EXERCISE: Transcribe each line below verbatim; pictures excluded.

LISTED ENTRIES:
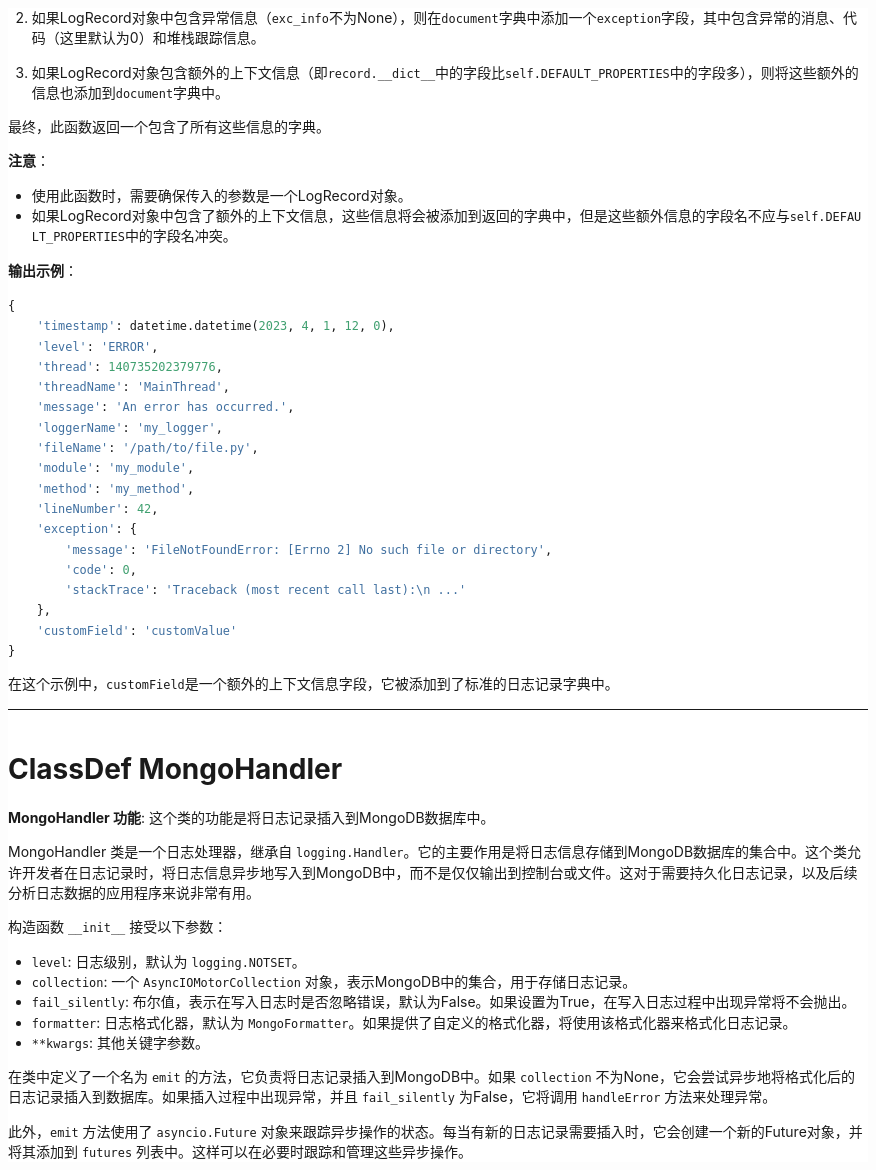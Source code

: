 2. 如果LogRecord对象中包含异常信息（`exc_info`不为None），则在`document`字典中添加一个`exception`字段，其中包含异常的消息、代码（这里默认为0）和堆栈跟踪信息。

3. 如果LogRecord对象包含额外的上下文信息（即`record.__dict__`中的字段比`self.DEFAULT_PROPERTIES`中的字段多），则将这些额外的信息也添加到`document`字典中。

最终，此函数返回一个包含了所有这些信息的字典。

**注意**：
- 使用此函数时，需要确保传入的参数是一个LogRecord对象。
- 如果LogRecord对象中包含了额外的上下文信息，这些信息将会被添加到返回的字典中，但是这些额外信息的字段名不应与`self.DEFAULT_PROPERTIES`中的字段名冲突。

**输出示例**：
```python
{
    'timestamp': datetime.datetime(2023, 4, 1, 12, 0),
    'level': 'ERROR',
    'thread': 140735202379776,
    'threadName': 'MainThread',
    'message': 'An error has occurred.',
    'loggerName': 'my_logger',
    'fileName': '/path/to/file.py',
    'module': 'my_module',
    'method': 'my_method',
    'lineNumber': 42,
    'exception': {
        'message': 'FileNotFoundError: [Errno 2] No such file or directory',
        'code': 0,
        'stackTrace': 'Traceback (most recent call last):\n ...'
    },
    'customField': 'customValue'
}
```
在这个示例中，`customField`是一个额外的上下文信息字段，它被添加到了标准的日志记录字典中。
***
# ClassDef MongoHandler
**MongoHandler 功能**: 这个类的功能是将日志记录插入到MongoDB数据库中。

MongoHandler 类是一个日志处理器，继承自 `logging.Handler`。它的主要作用是将日志信息存储到MongoDB数据库的集合中。这个类允许开发者在日志记录时，将日志信息异步地写入到MongoDB中，而不是仅仅输出到控制台或文件。这对于需要持久化日志记录，以及后续分析日志数据的应用程序来说非常有用。

构造函数 `__init__` 接受以下参数：
- `level`: 日志级别，默认为 `logging.NOTSET`。
- `collection`: 一个 `AsyncIOMotorCollection` 对象，表示MongoDB中的集合，用于存储日志记录。
- `fail_silently`: 布尔值，表示在写入日志时是否忽略错误，默认为False。如果设置为True，在写入日志过程中出现异常将不会抛出。
- `formatter`: 日志格式化器，默认为 `MongoFormatter`。如果提供了自定义的格式化器，将使用该格式化器来格式化日志记录。
- `**kwargs`: 其他关键字参数。

在类中定义了一个名为 `emit` 的方法，它负责将日志记录插入到MongoDB中。如果 `collection` 不为None，它会尝试异步地将格式化后的日志记录插入到数据库。如果插入过程中出现异常，并且 `fail_silently` 为False，它将调用 `handleError` 方法来处理异常。

此外，`emit` 方法使用了 `asyncio.Future` 对象来跟踪异步操作的状态。每当有新的日志记录需要插入时，它会创建一个新的Future对象，并将其添加到 `futures` 列表中。这样可以在必要时跟踪和管理这些异步操作。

EXPECTED OUTPUT:
Source code

: 2. 如果LogRecord对象中包含异常信息（`exc_info`不为None），则在`document`字典中添加一个`exception`字段，其中包含异常的消息、代码（这里默认为0）和堆栈跟踪信息。

3. 如果LogRecord对象包含额外的上下文信息（即`record.__dict__`中的字段比`self.DEFAULT_PROPERTIES`中的字段多），则将这些额外的信息也添加到`document`字典中。

最终，此函数返回一个包含了所有这些信息的字典。

**注意**：
- 使用此函数时，需要确保传入的参数是一个LogRecord对象。
- 如果LogRecord对象中包含了额外的上下文信息，这些信息将会被添加到返回的字典中，但是这些额外信息的字段名不应与`self.DEFAULT_PROPERTIES`中的字段名冲突。

**输出示例**：
```python
{
    'timestamp': datetime.datetime(2023, 4, 1, 12, 0),
    'level': 'ERROR',
    'thread': 140735202379776,
    'threadName': 'MainThread',
    'message': 'An error has occurred.',
    'loggerName': 'my_logger',
    'fileName': '/path/to/file.py',
    'module': 'my_module',
    'method': 'my_method',
    'lineNumber': 42,
    'exception': {
        'message': 'FileNotFoundError: [Errno 2] No such file or directory',
        'code': 0,
        'stackTrace': 'Traceback (most recent call last):\n ...'
    },
    'customField': 'customValue'
}
```
在这个示例中，`customField`是一个额外的上下文信息字段，它被添加到了标准的日志记录字典中。
***
# ClassDef MongoHandler
**MongoHandler 功能**: 这个类的功能是将日志记录插入到MongoDB数据库中。

MongoHandler 类是一个日志处理器，继承自 `logging.Handler`。它的主要作用是将日志信息存储到MongoDB数据库的集合中。这个类允许开发者在日志记录时，将日志信息异步地写入到MongoDB中，而不是仅仅输出到控制台或文件。这对于需要持久化日志记录，以及后续分析日志数据的应用程序来说非常有用。

构造函数 `__init__` 接受以下参数：
- `level`: 日志级别，默认为 `logging.NOTSET`。
- `collection`: 一个 `AsyncIOMotorCollection` 对象，表示MongoDB中的集合，用于存储日志记录。
- `fail_silently`: 布尔值，表示在写入日志时是否忽略错误，默认为False。如果设置为True，在写入日志过程中出现异常将不会抛出。
- `formatter`: 日志格式化器，默认为 `MongoFormatter`。如果提供了自定义的格式化器，将使用该格式化器来格式化日志记录。
- `**kwargs`: 其他关键字参数。

在类中定义了一个名为 `emit` 的方法，它负责将日志记录插入到MongoDB中。如果 `collection` 不为None，它会尝试异步地将格式化后的日志记录插入到数据库。如果插入过程中出现异常，并且 `fail_silently` 为False，它将调用 `handleError` 方法来处理异常。

此外，`emit` 方法使用了 `asyncio.Future` 对象来跟踪异步操作的状态。每当有新的日志记录需要插入时，它会创建一个新的Future对象，并将其添加到 `futures` 列表中。这样可以在必要时跟踪和管理这些异步操作。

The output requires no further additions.